We’re here as part of Burris’s collaboration with W Hotels to promote its new, gleaming, high-design hotel here. It’s a well-suited partnership, ideal for Burris to explore the country’s unique connection to hats and design, and will result in a capsule collection of Panama-inspired toppers for W to sell online and in select hotels.
I meet Burris in the hotel lobby, which is decorated with brilliant swaths of fabrics from the local Emberá tribe. We hug, catch up on the requisite gossip—all the necessaries for two New Yorkers meeting up abroad—and start to discuss what attracted her to Panama. As she explains, any milliner worth her weight in salt knows that Panama hats actually have very little to do with Panama. The style originated in Ecuador, and it was Americans like Theodore Roosevelt, who merely wore them in Panama, that popularized the association. The real story, she tells me, had to do with the country’s amazing indigenous traditions of color and design. “I want to get to the bottom of all these fabrics,” she continues, running her hand over a particularly crimson square on the wall. “I can’t believe the color on these.”
The hotel arranges for us to visit the Emberá tribe and getting to the village is not easy. It involves driving out of the city, traversing a network of dirt roads, and going by canoe through a labyrinth of low-slung mangrove forests. Dozens and dozens of monkeys swing within inches of our heads, and our guide warns us that the white-headed capuchins are especially pesky and like to snatch loose items like hats. “Maybe this should inspire you to add chin straps to all your hats,” I tell Burris, “that way, monkeys in the jungle can’t steal them.” The risk of having her hat swiped does not prevent her from going to the bow of the boat to snap an Instagram pic of a capuchin.
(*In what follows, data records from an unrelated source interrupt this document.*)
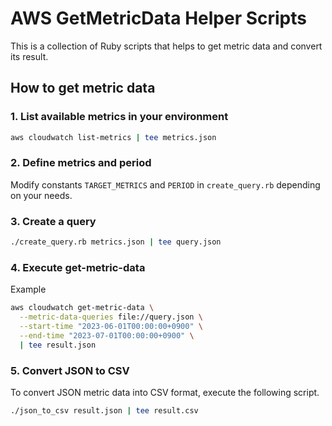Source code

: # AWS GetMetricData Helper Scripts

This is a collection of Ruby scripts that helps to get metric data and convert its result.

## How to get metric data

### 1. List available metrics in your environment

```bash
aws cloudwatch list-metrics | tee metrics.json
```

### 2. Define metrics and period

Modify constants `TARGET_METRICS` and `PERIOD` in `create_query.rb` depending on your needs.

### 3. Create a query

```bash
./create_query.rb metrics.json | tee query.json
```

### 4. Execute get-metric-data

Example

```bash
aws cloudwatch get-metric-data \
  --metric-data-queries file://query.json \
  --start-time "2023-06-01T00:00:00+0900" \
  --end-time "2023-07-01T00:00:00+0900" \
  | tee result.json
```

### 5. Convert JSON to CSV

To convert JSON metric data into CSV format, execute the following script.

```bash
./json_to_csv result.json | tee result.csv
```
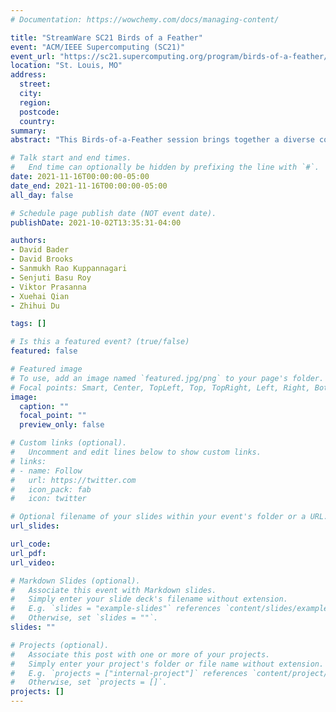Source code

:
 ```yaml
---
# Documentation: https://wowchemy.com/docs/managing-content/

title: "StreamWare SC21 Birds of a Feather"
event: "ACM/IEEE Supercomputing (SC21)"
event_url: "https://sc21.supercomputing.org/program/birds-of-a-feather/"
location: "St. Louis, MO"
address:
  street:
  city:
  region:
  postcode:
  country:
summary:
abstract: "This Birds-of-a-Feather session brings together a diverse community of interest around streaming data and the development of StreamWare, an open source framework supported in part by the NSF Principles and Practice of Scalable Systems (PPoSS) program. The session will discuss the architecture of StreamWare and the opportunities for cross-layer optimizations from the architecture and system up to the applications. The session will contain a brief overview of StreamWare and an open forum for community input from developers and users."

# Talk start and end times.
#   End time can optionally be hidden by prefixing the line with `#`.
date: 2021-11-16T00:00:00-05:00
date_end: 2021-11-16T00:00:00-05:00
all_day: false

# Schedule page publish date (NOT event date).
publishDate: 2021-10-02T13:35:31-04:00

authors:
- David Bader
- David Brooks
- Sanmukh Rao Kuppannagari
- Senjuti Basu Roy
- Viktor Prasanna
- Xuehai Qian
- Zhihui Du

tags: []

# Is this a featured event? (true/false)
featured: false

# Featured image
# To use, add an image named `featured.jpg/png` to your page's folder. 
# Focal points: Smart, Center, TopLeft, Top, TopRight, Left, Right, BottomLeft, Bottom, BottomRight.
image:
  caption: ""
  focal_point: ""
  preview_only: false

# Custom links (optional).
#   Uncomment and edit lines below to show custom links.
# links:
# - name: Follow
#   url: https://twitter.com
#   icon_pack: fab
#   icon: twitter

# Optional filename of your slides within your event's folder or a URL.
url_slides:

url_code:
url_pdf:
url_video:

# Markdown Slides (optional).
#   Associate this event with Markdown slides.
#   Simply enter your slide deck's filename without extension.
#   E.g. `slides = "example-slides"` references `content/slides/example-slides.md`.
#   Otherwise, set `slides = ""`.
slides: ""

# Projects (optional).
#   Associate this post with one or more of your projects.
#   Simply enter your project's folder or file name without extension.
#   E.g. `projects = ["internal-project"]` references `content/project/deep-learning/index.md`.
#   Otherwise, set `projects = []`.
projects: []
---
```

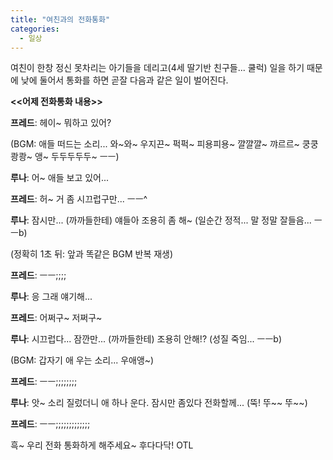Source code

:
 ```yaml
---
title: "여친과의 전화통화"
categories:
  - 일상
---
```


여친이 한창 정신 못차리는 아기들을 데리고(4세 딸기반 친구들... 쿨럭) 일을 하기 때문에 낮에 둘어서 통화를 하면 곧잘 다음과 같은 일이 벌어진다.  

**<<어제 전화통화 내용>>**  
  
**프레드**: 헤이~ 뭐하고 있어?  
  
(BGM: 애들 떠드는 소리... 와~와~ 우지끈~ 퍽퍽~ 피용피용~ 꺌꺌꺌~ 꺄르르~ 쿵쿵쾅쾅~ 앵~ 두두두두두~ ㅡㅡ)  
  
**루나**: 어~ 애들 보고 있어...  
  
**프레드**: 허~ 거 좀 시끄럽구만... ㅡㅡ^  
  
**루나**: 잠시만... (까까들한테) 얘들아 조용히 좀 해~ (일순간 정적... 말 정말 잘들음... ㅡㅡb)  
  
(정확히 1초 뒤: 앞과 똑같은 BGM 반복 재생)  
  
**프레드**: ㅡㅡ;;;;  
  
**루나**: 응 그래 얘기해...  
  
**프레드**: 어쩌구~ 저쩌구~  
  
**루나**: 시끄럽다... 잠깐만... (까까들한테) 조용히 안해!? (성질 죽임... ㅡㅡb)  
  
(BGM: 갑자기 애 우는 소리... 우애앵~)  
  
**프레드**: ㅡㅡ;;;;;;;;  
  
**루나**: 앗~ 소리 질렀더니 애 하나 운다. 잠시만 좀있다 전화할께... (뚝! 뚜~~ 뚜~~)  
  
**프레드**: ㅡㅡ;;;;;;;;;;;;;

흑~ 우리 전화 통화하게 해주세요~ 후다다닥! OTL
When we finally arrive at the village, the women are wearing multicolor skirts and brilliant tops made from interlocking metal coins. We spend the morning talking about rural life, as well as the history and messages imbued in every fabric’s design—this one stands for fertility, that one indicates a particular village’s location, and so forth. Many use the traditional mola technique, our Emberá host tells us, a sort of reverse appliqué where several layers of contrasting colors are sewn together, then a pattern is formed by excising concentric shapes from each layer. The more layers, the more precise and invisible the stitching and the more brilliant the colors, the finer the mola. Our host goes on to explain the painstaking process by which foraged ingredients are used to saturate fabrics with color. Deep blues, electric magentas, and delicate shades of sage—all from various flowers, roots, and a thousand other secret sources. “The fabrics they make here are just gorgeous,” Burris says. “It’s amazing to me that they can achieve such intensity of color using only materials they find in the forest. The colors are out of this world. You can’t even imagine how bright they are.”
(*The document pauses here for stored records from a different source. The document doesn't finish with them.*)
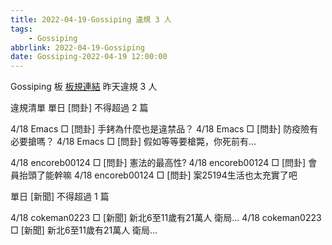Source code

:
 ```yaml
---
title: 2022-04-19-Gossiping 違規 3 人
tags:
    - Gossiping
abbrlink: 2022-04-19-Gossiping
date: Gossiping-2022-04-19 12:00:00
---
```

Gossiping 板 [板規連結](https://www.ptt.cc/bbs/Gossiping/M.1637425085.A.07D.html)
昨天違規 3 人
<!-- more -->

違規清單
單日 [問卦] 不得超過 2 篇

4/18 Emacs □ [問卦] 手銬為什麼也是違禁品？
4/18 Emacs □ [問卦] 防疫險有必要搶嗎？
4/18 Emacs □ [問卦] 假如等等要槍斃，你死前有…

4/18 encoreb00124 □ [問卦] 憲法的最高性?
4/18 encoreb00124 □ [問卦] 會員抬頭了能幹嘛
4/18 encoreb00124 □ [問卦] 案25194生活也太充實了吧

單日 [新聞] 不得超過 1 篇

4/18 cokeman0223 □ [新聞] 新北6至11歲有21萬人 衛局…
4/18 cokeman0223 □ [新聞] 新北6至11歲有21萬人 衛局…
But our visit to the Emberá village yields another form of inspiration that we hadn’t anticipated. Here in the jungle, many of the women wear extravagant flower crowns, made of hand-beaded headbands adorned with a single lush hibiscus blossom. “But they aren’t like anything you’d see at Coachella,” Burris notes. “They’re actually quite elegant.” We start bouncing ideas back and forth, discussing fabrications, colorways, and how she might translate something like that into a commercial design back home. That’s precisely the value in coming on trips like this. Come for one thing and discover another—you never know what inspiration is waiting to be found, whether it’s on a cobblestone street or in a remote jungle village.